Mean-Biased Processes for Balanced Allocations
Dimitrios Los, Thomas Sauerwald, John Sylvester
TL;DR
This work introduces Mean-Biased processes for balanced allocations, unifying a broad family of strategies that bias allocations toward underloaded bins via probability or weight bias. By coupling Mean-Thinning, Twinning, and related Relative-Threshold variants into a single framework, the authors prove a logarithmic gap $ ext{Gap}(m)=O( ext{log }n)$ w.h.p. in heavily loaded regimes, with matching lower bounds for several processes. The analysis hinges on a triplet of potential functions (linear, quadratic, exponential) and a new mean-quantile stabilization phenomenon that ensures progress even when the system is far from equilibrium. The results extend known bounds for classic models, reveal improved sample-efficiency over One- and Two-Choice in several cases, and open the door to further improvements and extensions in noisy or dynamic settings with practical implications for load balancing and distributed systems.
Abstract
We introduce a new class of balanced allocation processes which bias towards underloaded bins (those with load below the mean load) either by skewing the probability by which a bin is chosen for an allocation (probability bias), or alternatively, by adding more balls to an underloaded bin (weight bias). A prototypical process satisfying the probability bias condition is Mean-Thinning: At each round, we sample one bin and if it is underloaded, we allocate one ball; otherwise, we allocate one ball to a second bin sample. Versions of this process have been in use since at least 1986. An example of a process, introduced by us, which satisfies the weight bias condition is Twinning: At each round, we only sample one bin. If the bin is underloaded, then we allocate two balls; otherwise, we allocate only one ball.
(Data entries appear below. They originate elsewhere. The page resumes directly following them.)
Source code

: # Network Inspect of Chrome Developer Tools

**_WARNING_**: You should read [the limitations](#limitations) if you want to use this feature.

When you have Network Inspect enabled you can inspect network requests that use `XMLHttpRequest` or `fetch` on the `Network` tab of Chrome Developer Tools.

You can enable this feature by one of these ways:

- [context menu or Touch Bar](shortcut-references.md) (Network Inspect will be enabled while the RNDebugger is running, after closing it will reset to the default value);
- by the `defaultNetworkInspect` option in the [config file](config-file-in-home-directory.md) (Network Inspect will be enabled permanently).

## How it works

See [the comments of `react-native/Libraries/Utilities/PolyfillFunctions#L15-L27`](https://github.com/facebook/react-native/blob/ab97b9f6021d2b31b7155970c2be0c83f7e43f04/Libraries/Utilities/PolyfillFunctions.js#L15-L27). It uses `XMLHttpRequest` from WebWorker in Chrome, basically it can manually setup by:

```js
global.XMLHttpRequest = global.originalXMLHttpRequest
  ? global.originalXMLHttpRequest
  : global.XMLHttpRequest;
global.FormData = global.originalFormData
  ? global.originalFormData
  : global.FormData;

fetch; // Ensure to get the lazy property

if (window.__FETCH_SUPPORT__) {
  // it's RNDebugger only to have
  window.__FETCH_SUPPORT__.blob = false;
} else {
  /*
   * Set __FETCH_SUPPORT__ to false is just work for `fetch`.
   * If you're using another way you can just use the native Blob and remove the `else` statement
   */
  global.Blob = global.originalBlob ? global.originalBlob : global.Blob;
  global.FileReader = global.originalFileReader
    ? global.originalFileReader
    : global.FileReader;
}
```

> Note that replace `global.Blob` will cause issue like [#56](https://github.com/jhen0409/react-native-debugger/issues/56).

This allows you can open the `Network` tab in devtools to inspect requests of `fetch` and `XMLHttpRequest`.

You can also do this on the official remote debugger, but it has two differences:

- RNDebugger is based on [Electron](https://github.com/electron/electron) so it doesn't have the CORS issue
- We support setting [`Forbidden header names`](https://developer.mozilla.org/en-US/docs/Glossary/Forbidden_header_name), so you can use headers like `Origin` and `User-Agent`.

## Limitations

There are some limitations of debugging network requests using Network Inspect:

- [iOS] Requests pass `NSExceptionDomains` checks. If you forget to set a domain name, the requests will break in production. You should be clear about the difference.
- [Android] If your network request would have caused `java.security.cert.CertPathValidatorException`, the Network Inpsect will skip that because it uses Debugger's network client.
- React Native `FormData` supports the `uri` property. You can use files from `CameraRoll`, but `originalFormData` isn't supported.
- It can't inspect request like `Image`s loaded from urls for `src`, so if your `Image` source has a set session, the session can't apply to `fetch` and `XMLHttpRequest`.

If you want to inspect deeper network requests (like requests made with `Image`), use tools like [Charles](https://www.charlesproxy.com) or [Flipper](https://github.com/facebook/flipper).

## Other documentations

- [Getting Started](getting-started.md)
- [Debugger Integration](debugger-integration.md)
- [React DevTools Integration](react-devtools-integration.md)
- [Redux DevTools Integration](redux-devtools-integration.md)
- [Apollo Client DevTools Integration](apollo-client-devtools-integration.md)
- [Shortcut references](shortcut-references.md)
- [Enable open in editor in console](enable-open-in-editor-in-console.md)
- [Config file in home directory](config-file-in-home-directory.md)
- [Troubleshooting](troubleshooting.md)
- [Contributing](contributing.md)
Our main result is that for any process with a probability or weight bias, with high probability the gap between maximum and minimum load is logarithmic in the number of bins. This result holds for any number of allocated balls (heavily loaded case), covers many natural processes that relax the Two-Choice process, and we also prove it is tight for many such processes, including Mean-Thinning and Twinning. Our analysis employs a delicate interplay between linear, quadratic and exponential potential functions. It also hinges on a phenomenon we call "mean quantile stabilization", which holds in greater generality than our framework and may be of independent interest.